“The income streams of musicians have all been upstreamed into the pockets of computer corporations.”

ANOHNI has criticised Apple Music and other streaming services, saying that musicians have been “stripped of the ability to effectively sell our music as an object.”

Speaking in an interview with The Creative Independent, the outspoken artist also expressed regret at having allowed Apple Music to finance her ‘Drone Bomb Me’ video.

“Now we are being herded into all these shady situations. So, now, say the focus of your music is social justice—social justice becomes a big part of your ‘brand.’

“As soon as you have enough followers, the corporations come knocking to rent out your brand, which they then turn around and use as a pheromone to sell their products. You use that money to make a music video and pay your recording costs.

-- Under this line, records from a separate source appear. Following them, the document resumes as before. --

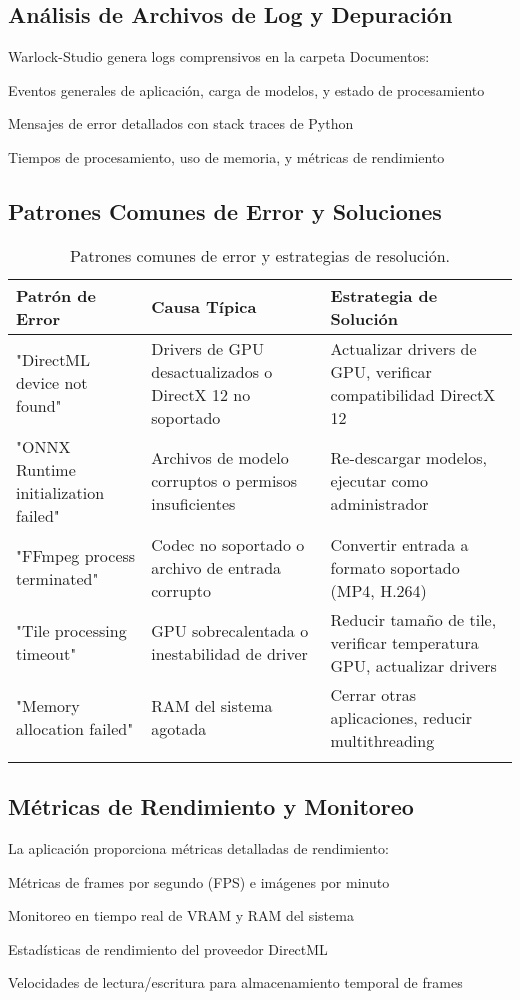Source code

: \documentclass[11pt, a4paper]{article}
\begin{document}
\subsection{Análisis de Archivos de Log y Depuración}
Warlock-Studio genera logs comprensivos en la carpeta Documentos:
\begin{description}[leftmargin=*, style=nextline]
    \item[warlock\_studio.log:] Eventos generales de aplicación, carga de modelos, y estado de procesamiento
    \item[error\_log.txt:] Mensajes de error detallados con stack traces de Python
    \item[performance\_log.txt:] Tiempos de procesamiento, uso de memoria, y métricas de rendimiento
\end{description}

\subsection{Patrones Comunes de Error y Soluciones}
\begin{longtable}{p{4cm} p{5cm} p{6cm}}
\toprule
\textbf{Patrón de Error} & \textbf{Causa Típica} & \textbf{Estrategia de Solución} \\
\midrule
\endhead
"DirectML device not found" & Drivers de GPU desactualizados o DirectX 12 no soportado & Actualizar drivers de GPU, verificar compatibilidad DirectX 12 \\
"ONNX Runtime initialization failed" & Archivos de modelo corruptos o permisos insuficientes & Re-descargar modelos, ejecutar como administrador \\
"FFmpeg process terminated" & Codec no soportado o archivo de entrada corrupto & Convertir entrada a formato soportado (MP4, H.264) \\
"Tile processing timeout" & GPU sobrecalentada o inestabilidad de driver & Reducir tamaño de tile, verificar temperatura GPU, actualizar drivers \\
"Memory allocation failed" & RAM del sistema agotada & Cerrar otras aplicaciones, reducir multithreading \\
\bottomrule
\caption{Patrones comunes de error y estrategias de resolución.}
\end{longtable}

\subsection{Métricas de Rendimiento y Monitoreo}
La aplicación proporciona métricas detalladas de rendimiento:
\begin{description}[leftmargin=*, style=nextline]
    \item[Velocidad de Procesamiento:] Métricas de frames por segundo (FPS) e imágenes por minuto
    \item[Uso de Memoria:] Monitoreo en tiempo real de VRAM y RAM del sistema
    \item[Utilización de GPU:] Estadísticas de rendimiento del proveedor DirectML
    \item[E/S de Disco:] Velocidades de lectura/escritura para almacenamiento temporal de frames
\end{description}


\end{document}
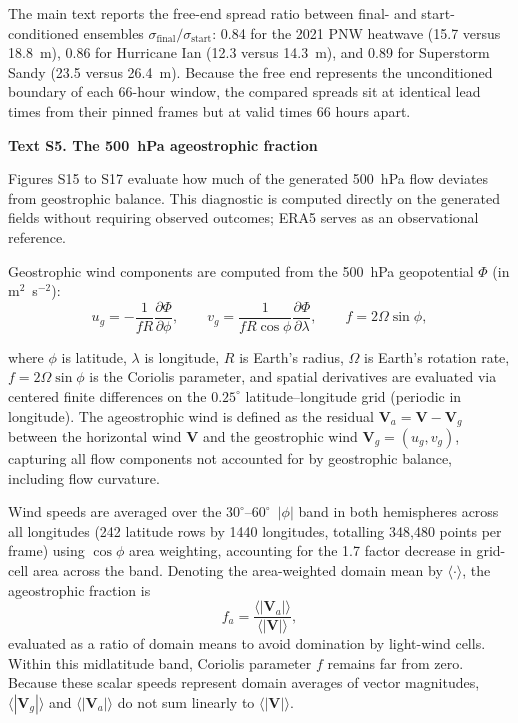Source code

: The main text reports the free-end spread ratio between final- and start-conditioned ensembles $\sigma_{\mathrm{final}} / \sigma_{\mathrm{start}}$: 0.84 for the 2021 PNW heatwave (15.7 versus 18.8~m), 0.86 for Hurricane Ian (12.3 versus 14.3~m), and 0.89 for Superstorm Sandy (23.5 versus 26.4~m). Because the free end represents the unconditioned boundary of each 66-hour window, the compared spreads sit at identical lead times from their pinned frames but at valid times 66 hours apart.

\noindent\textbf{Text S5. The 500~hPa ageostrophic fraction}

Figures S15 to S17 evaluate how much of the generated 500~hPa flow deviates from geostrophic balance. This diagnostic is computed directly on the generated fields without requiring observed outcomes; ERA5 serves as an observational reference.

Geostrophic wind components are computed from the 500~hPa geopotential $\Phi$ (in m$^{2}$~s$^{-2}$):
\begin{equation}
u_{g} = -\frac{1}{fR}\frac{\partial \Phi}{\partial \phi},
\qquad
v_{g} = \frac{1}{fR\cos\phi}\frac{\partial \Phi}{\partial \lambda},
\qquad
f = 2\Omega\sin\phi ,
\end{equation}

where $\phi$ is latitude, $\lambda$ is longitude, $R$ is Earth's radius, $\Omega$ is Earth's rotation rate, $f = 2\Omega\sin\phi$ is the Coriolis parameter, and spatial derivatives are evaluated via centered finite differences on the $0.25^{\circ}$ latitude--longitude grid (periodic in longitude). The ageostrophic wind is defined as the residual $\mathbf{V}_{a} = \mathbf{V} - \mathbf{V}_{g}$ between the horizontal wind $\mathbf{V}$ and the geostrophic wind $\mathbf{V}_{g} = (u_{g}, v_{g})$, capturing all flow components not accounted for by geostrophic balance, including flow curvature.

Wind speeds are averaged over the $30^{\circ}$--$60^{\circ}$~$|\phi|$ band in both hemispheres across all longitudes (242 latitude rows by 1440 longitudes, totalling 348,480 points per frame) using $\cos\phi$ area weighting, accounting for the 1.7 factor decrease in grid-cell area across the band. Denoting the area-weighted domain mean by $\langle \cdot \rangle$, the ageostrophic fraction is
\begin{equation}
f_{a} = \frac{\langle |\mathbf{V}_{a}| \rangle}{\langle |\mathbf{V}| \rangle} ,
\end{equation}
evaluated as a ratio of domain means to avoid domination by light-wind cells. Within this midlatitude band, Coriolis parameter $f$ remains far from zero. Because these scalar speeds represent domain averages of vector magnitudes, $\langle |\mathbf{V}_{g}| \rangle$ and $\langle |\mathbf{V}_{a}| \rangle$ do not sum linearly to $\langle |\mathbf{V}| \rangle$.

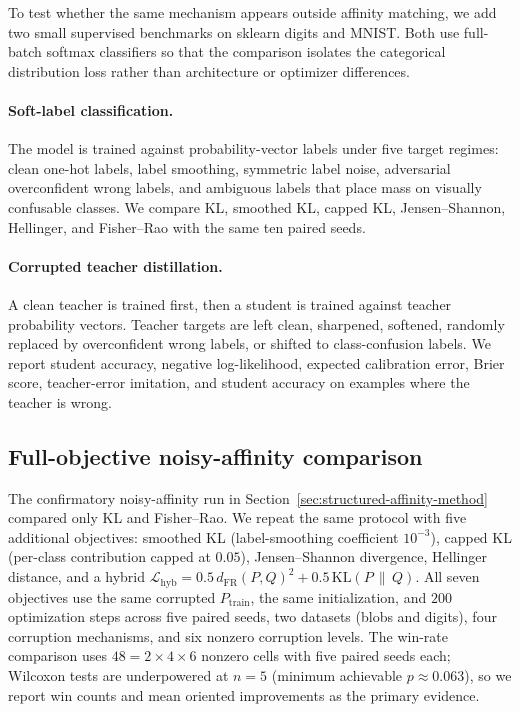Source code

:\documentclass[11pt]{article}
\begin{document}
To test whether the same mechanism appears outside affinity matching, we add two small
supervised benchmarks on sklearn digits and MNIST. Both use full-batch softmax classifiers so
that the comparison isolates the categorical distribution loss rather than architecture or
optimizer differences.

\paragraph{Soft-label classification.}
The model is trained against probability-vector labels under five target regimes: clean
one-hot labels, label smoothing, symmetric label noise, adversarial overconfident wrong labels,
and ambiguous labels that place mass on visually confusable classes. We compare KL, smoothed
KL, capped KL, Jensen--Shannon, Hellinger, and Fisher--Rao with the same ten paired seeds.

\paragraph{Corrupted teacher distillation.}
A clean teacher is trained first, then a student is trained against teacher probability
vectors. Teacher targets are left clean, sharpened, softened, randomly replaced by
overconfident wrong labels, or shifted to class-confusion labels. We report student accuracy,
negative log-likelihood, expected calibration error, Brier score, teacher-error imitation, and
student accuracy on examples where the teacher is wrong.

\subsection{Full-objective noisy-affinity comparison}
\label{sec:full-objective}

The confirmatory noisy-affinity run in Section~\ref{sec:structured-affinity-method} compared
only KL and Fisher--Rao. We repeat the same protocol with five additional objectives: smoothed
KL (label-smoothing coefficient $10^{-3}$), capped KL (per-class contribution capped at
$0.05$), Jensen--Shannon divergence, Hellinger distance, and a hybrid
$\mathcal{L}_{\mathrm{hyb}} = 0.5\,d_{\mathrm{FR}}(P,Q)^2 + 0.5\,\mathrm{KL}(P\,\|\,Q)$.
All seven objectives use the same corrupted $P_{\mathrm{train}}$, the same initialization, and
$200$ optimization steps across five paired seeds, two datasets (blobs and digits), four
corruption mechanisms, and six nonzero corruption levels. The win-rate comparison uses
$48 = 2 \times 4 \times 6$ nonzero cells with five paired seeds each; Wilcoxon tests are
underpowered at $n{=}5$ (minimum achievable $p \approx 0.063$), so we report win counts and
mean oriented improvements as the primary evidence.
\end{document}
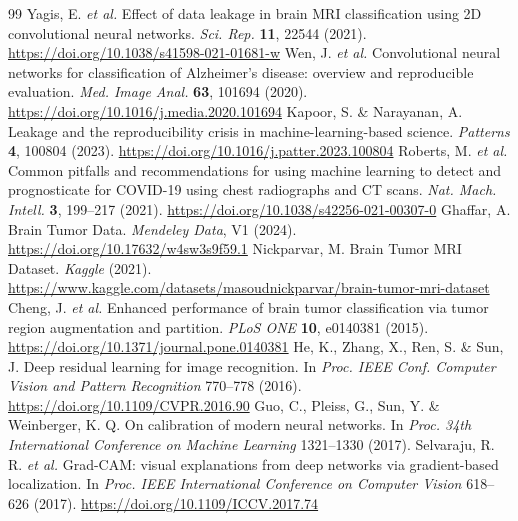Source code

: ﻿\documentclass[11pt]{article}
\begin{document}
\begin{thebibliography}{99}
 Yagis, E. \textit{et al.} Effect of data leakage in brain MRI classification using 2D convolutional neural networks. \textit{Sci. Rep.} \textbf{11}, 22544 (2021). \url{https://doi.org/10.1038/s41598-021-01681-w}
 Wen, J. \textit{et al.} Convolutional neural networks for classification of Alzheimer's disease: overview and reproducible evaluation. \textit{Med. Image Anal.} \textbf{63}, 101694 (2020). \url{https://doi.org/10.1016/j.media.2020.101694}
 Kapoor, S. \& Narayanan, A. Leakage and the reproducibility crisis in machine-learning-based science. \textit{Patterns} \textbf{4}, 100804 (2023). \url{https://doi.org/10.1016/j.patter.2023.100804}
 Roberts, M. \textit{et al.} Common pitfalls and recommendations for using machine learning to detect and prognosticate for COVID-19 using chest radiographs and CT scans. \textit{Nat. Mach. Intell.} \textbf{3}, 199--217 (2021). \url{https://doi.org/10.1038/s42256-021-00307-0}
 Ghaffar, A. Brain Tumor Data. \textit{Mendeley Data}, V1 (2024). \url{https://doi.org/10.17632/w4sw3s9f59.1}
 Nickparvar, M. Brain Tumor MRI Dataset. \textit{Kaggle} (2021). \url{https://www.kaggle.com/datasets/masoudnickparvar/brain-tumor-mri-dataset}
 Cheng, J. \textit{et al.} Enhanced performance of brain tumor classification via tumor region augmentation and partition. \textit{PLoS ONE} \textbf{10}, e0140381 (2015). \url{https://doi.org/10.1371/journal.pone.0140381}
 He, K., Zhang, X., Ren, S. \& Sun, J. Deep residual learning for image recognition. In \textit{Proc. IEEE Conf. Computer Vision and Pattern Recognition} 770--778 (2016). \url{https://doi.org/10.1109/CVPR.2016.90}
 Guo, C., Pleiss, G., Sun, Y. \& Weinberger, K. Q. On calibration of modern neural networks. In \textit{Proc. 34th International Conference on Machine Learning} 1321--1330 (2017).
 Selvaraju, R. R. \textit{et al.} Grad-CAM: visual explanations from deep networks via gradient-based localization. In \textit{Proc. IEEE International Conference on Computer Vision} 618--626 (2017). \url{https://doi.org/10.1109/ICCV.2017.74}
\end{thebibliography}
\end{document}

“But now your record has a logo for Nike or Apple on the back. Do we really want to front for these multinationals? It’s been such an insidious transfer of our agency.”

“Having diverted our income streams into their own pockets, they now siphon the “lucky” ones back a tiny lifeline of resources to keep us going. And by taking the bait, our credibility is conjoined with that corporation and their business practices.

“It’s exhausting. You see artists hailed as a new generation of independents, only to be enlisted to leverage product.”

ANOHNI’s recent Hopelessness is one of the year’s most politically-minded albums, covering topics such as surveillance and global warming. The video for her ‘Drone Bomb Me’ single, which featured Naomi Campbell, is a comment on the nature of warfare in the 21st century.

The video was financed by Apple in return for timed exclusivity to drive potential customers to its fledgling streaming service.

“I’m as guilty as the next person in having signed up for this,” she said. “The record companies can’t afford to advance the whole cost for making the record anymore, let alone pay for an ambitious video. So after a lot of hemming and hawing I agreed to work with Apple on the video. I wanted the video to have a wider reach, and only Apple could offer me the resources to do so.”

“No one got paid to do that video except the hairdresser,” she alleges. “The whole thing was done basically for free, just to make a product that we were then obliged to rent exclusively to Apple for a fraction of what they would had to have paid for it if they had framed it as an advertisement, which is of course what it was, though I didn’t want to admit it at the time.”

She also calls the company “the McDonald’s of consumer high tech whose wealth was largely pilfered from what was once a biodiverse music industry.”

“Everyone is trying to look on the bright side… vinyl sales went up 3% this year, or whatever. But we have been played, it’s just the truth. It’s manifest destiny. And consumers have been conveniently deceived in thinking that paying musicians for their recordings is a scam.”

ANOHNI isn’t the only artist to have been critical of Apple Music in recent months. In July, Bon Iver called it “a horrid platform,” saying: “They let the commercialization of Apple Music get in the way of making a product easy, simple, and beautiful to use.”

Despite criticism from some artists, many more have used the platform to release content exclusively or ahead of other services. Frank Ocean and Chance The Rapper have both used Apple Music to release albums ahead of other platforms.